What to do:
Whenever a line of the material contains the string "Design", it should be copied.

Supplied material:
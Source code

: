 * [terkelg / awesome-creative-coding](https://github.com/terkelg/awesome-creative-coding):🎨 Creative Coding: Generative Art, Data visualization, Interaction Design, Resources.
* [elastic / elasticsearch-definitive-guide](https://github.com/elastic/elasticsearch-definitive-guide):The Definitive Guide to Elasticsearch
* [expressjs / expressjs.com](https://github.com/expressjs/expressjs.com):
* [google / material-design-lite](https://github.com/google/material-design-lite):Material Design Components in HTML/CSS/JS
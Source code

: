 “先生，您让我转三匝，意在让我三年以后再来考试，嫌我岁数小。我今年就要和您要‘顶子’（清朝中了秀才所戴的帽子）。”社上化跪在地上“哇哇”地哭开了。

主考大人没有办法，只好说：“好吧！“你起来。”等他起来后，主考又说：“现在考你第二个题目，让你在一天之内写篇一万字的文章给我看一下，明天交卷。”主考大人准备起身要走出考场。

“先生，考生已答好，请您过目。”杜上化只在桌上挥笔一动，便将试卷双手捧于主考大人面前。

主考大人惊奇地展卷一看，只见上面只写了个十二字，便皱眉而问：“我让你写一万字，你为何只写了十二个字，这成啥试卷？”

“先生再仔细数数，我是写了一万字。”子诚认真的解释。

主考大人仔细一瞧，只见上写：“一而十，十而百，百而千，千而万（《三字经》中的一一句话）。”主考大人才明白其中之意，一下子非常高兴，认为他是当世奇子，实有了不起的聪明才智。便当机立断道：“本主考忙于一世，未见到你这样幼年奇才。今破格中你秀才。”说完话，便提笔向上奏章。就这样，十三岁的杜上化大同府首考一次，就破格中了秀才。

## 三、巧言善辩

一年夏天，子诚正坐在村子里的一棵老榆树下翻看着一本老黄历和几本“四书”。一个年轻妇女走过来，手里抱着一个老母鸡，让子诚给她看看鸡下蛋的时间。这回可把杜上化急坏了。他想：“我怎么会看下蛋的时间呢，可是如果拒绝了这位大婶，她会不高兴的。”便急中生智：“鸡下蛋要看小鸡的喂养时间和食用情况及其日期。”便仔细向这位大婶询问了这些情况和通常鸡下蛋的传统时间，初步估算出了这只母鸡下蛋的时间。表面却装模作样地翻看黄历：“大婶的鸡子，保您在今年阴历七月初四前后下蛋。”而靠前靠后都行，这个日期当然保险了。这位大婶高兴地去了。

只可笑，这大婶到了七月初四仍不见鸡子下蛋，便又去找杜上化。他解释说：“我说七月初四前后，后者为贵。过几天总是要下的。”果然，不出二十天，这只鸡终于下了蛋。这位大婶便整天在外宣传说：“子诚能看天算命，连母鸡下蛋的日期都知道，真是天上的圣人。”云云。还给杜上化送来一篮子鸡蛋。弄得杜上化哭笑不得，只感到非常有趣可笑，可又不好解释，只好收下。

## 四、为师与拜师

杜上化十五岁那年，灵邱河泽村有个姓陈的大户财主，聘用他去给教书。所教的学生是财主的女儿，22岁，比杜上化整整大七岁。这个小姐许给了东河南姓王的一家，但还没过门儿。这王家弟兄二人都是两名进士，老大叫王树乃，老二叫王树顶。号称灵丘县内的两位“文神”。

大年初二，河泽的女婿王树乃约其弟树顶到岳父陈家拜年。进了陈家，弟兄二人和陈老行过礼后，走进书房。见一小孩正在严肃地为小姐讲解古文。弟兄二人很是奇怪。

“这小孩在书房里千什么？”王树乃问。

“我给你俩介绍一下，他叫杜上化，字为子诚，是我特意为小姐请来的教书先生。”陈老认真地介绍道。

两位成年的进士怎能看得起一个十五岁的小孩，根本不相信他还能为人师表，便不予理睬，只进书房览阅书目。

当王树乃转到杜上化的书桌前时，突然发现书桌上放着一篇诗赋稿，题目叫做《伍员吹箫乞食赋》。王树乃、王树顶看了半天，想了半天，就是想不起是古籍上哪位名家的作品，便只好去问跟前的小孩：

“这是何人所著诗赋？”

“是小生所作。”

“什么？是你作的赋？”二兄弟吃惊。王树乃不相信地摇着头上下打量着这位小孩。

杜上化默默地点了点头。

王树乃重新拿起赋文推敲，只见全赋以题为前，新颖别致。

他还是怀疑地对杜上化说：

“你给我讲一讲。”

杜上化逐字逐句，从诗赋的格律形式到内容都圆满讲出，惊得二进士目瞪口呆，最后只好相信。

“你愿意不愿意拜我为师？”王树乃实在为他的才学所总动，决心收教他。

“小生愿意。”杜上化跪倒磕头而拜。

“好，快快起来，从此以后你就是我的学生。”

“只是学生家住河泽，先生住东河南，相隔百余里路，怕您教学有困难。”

Result for this exercise:
: * [terkelg / awesome-creative-coding](https://github.com/terkelg/awesome-creative-coding):🎨 Creative Coding: Generative Art, Data visualization, Interaction Design, Resources.
* [google / material-design-lite](https://github.com/google/material-design-lite):Material Design Components in HTML/CSS/JS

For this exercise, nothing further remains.